**Exercise aim**
Every line in the records below with the string "Mitigation" is to be copied out.

**Exercise materials**
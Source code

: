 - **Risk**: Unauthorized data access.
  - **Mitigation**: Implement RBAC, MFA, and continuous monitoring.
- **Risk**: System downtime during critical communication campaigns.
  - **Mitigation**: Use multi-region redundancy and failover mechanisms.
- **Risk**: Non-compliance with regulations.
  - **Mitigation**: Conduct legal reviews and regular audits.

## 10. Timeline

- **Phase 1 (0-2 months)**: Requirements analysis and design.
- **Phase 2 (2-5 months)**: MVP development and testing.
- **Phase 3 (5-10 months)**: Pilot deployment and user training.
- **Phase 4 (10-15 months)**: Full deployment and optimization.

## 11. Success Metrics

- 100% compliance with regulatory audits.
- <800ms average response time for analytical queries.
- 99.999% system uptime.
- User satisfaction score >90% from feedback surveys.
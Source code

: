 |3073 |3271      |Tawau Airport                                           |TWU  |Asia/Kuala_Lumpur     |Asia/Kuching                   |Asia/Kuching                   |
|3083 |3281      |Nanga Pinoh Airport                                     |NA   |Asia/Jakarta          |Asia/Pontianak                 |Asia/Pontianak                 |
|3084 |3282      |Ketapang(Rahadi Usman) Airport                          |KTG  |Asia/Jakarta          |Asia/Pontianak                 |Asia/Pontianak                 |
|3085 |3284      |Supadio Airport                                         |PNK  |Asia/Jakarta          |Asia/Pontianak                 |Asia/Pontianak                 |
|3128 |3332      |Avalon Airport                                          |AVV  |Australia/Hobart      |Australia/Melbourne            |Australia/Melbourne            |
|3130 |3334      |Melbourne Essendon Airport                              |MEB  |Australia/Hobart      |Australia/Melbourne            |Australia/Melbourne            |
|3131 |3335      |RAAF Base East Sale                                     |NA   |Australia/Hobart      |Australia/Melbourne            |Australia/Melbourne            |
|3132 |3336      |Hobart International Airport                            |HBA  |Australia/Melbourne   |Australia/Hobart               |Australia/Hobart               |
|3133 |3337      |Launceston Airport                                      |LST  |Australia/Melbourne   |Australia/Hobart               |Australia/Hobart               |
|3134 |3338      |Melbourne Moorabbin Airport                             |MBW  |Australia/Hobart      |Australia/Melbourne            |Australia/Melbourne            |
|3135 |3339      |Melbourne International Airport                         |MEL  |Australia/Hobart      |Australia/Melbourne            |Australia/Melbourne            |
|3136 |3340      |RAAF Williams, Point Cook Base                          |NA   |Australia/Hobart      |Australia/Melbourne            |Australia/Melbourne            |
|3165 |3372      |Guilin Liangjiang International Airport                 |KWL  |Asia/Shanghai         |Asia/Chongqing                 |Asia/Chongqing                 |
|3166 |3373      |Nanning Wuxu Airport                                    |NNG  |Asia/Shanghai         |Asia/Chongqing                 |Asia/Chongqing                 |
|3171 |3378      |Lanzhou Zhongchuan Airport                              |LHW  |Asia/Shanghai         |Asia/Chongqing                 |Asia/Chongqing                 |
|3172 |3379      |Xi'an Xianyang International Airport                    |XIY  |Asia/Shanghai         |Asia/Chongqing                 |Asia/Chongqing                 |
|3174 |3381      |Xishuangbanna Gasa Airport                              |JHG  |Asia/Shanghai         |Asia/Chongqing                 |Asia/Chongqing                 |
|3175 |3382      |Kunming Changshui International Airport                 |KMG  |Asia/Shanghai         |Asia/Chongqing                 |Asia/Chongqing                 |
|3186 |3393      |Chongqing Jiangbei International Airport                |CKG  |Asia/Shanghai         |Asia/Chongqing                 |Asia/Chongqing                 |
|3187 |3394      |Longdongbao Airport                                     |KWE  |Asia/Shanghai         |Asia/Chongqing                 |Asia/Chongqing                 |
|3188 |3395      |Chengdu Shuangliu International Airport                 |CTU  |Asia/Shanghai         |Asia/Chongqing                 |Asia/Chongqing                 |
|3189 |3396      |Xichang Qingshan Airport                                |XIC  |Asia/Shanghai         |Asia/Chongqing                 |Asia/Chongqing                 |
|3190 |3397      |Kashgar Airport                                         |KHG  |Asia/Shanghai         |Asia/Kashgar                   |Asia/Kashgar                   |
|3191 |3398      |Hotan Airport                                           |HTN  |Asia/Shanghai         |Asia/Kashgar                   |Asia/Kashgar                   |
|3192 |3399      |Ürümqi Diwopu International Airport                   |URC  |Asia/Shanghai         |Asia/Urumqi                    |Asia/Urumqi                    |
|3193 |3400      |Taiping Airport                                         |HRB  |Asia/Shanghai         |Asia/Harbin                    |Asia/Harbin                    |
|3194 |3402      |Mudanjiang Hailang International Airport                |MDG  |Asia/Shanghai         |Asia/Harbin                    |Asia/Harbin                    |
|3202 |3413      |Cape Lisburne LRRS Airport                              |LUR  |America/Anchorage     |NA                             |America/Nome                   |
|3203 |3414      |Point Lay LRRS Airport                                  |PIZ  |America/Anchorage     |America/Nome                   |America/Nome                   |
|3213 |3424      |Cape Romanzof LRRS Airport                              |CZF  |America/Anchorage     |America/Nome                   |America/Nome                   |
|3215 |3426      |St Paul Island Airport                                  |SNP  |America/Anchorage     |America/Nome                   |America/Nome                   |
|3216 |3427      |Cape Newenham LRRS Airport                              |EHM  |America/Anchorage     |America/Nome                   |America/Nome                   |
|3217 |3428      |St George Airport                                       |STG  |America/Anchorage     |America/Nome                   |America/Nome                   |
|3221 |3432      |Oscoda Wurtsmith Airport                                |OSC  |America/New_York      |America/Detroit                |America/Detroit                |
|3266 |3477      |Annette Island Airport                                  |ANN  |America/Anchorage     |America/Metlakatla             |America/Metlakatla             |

---

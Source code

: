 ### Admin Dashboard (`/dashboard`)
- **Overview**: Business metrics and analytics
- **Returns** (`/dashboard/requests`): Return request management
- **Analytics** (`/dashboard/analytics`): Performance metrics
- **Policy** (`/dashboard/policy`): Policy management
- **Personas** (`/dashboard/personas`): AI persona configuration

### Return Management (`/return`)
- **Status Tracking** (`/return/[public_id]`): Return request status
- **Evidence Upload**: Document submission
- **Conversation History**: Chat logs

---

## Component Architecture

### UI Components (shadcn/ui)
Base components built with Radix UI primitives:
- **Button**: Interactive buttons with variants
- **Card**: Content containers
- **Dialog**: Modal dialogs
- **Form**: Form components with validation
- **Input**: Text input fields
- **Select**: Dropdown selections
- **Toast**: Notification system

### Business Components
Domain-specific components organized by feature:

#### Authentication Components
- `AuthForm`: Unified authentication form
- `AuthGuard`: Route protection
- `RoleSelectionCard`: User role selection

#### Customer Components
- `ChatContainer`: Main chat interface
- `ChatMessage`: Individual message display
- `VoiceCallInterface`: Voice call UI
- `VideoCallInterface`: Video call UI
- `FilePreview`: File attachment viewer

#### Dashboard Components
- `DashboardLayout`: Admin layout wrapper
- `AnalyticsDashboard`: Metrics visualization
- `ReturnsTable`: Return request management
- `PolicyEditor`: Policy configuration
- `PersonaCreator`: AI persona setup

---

**Answer to this problem**
  - **Mitigation**: Implement RBAC, MFA, and continuous monitoring.
  - **Mitigation**: Use multi-region redundancy and failover mechanisms.
  - **Mitigation**: Conduct legal reviews and regular audits.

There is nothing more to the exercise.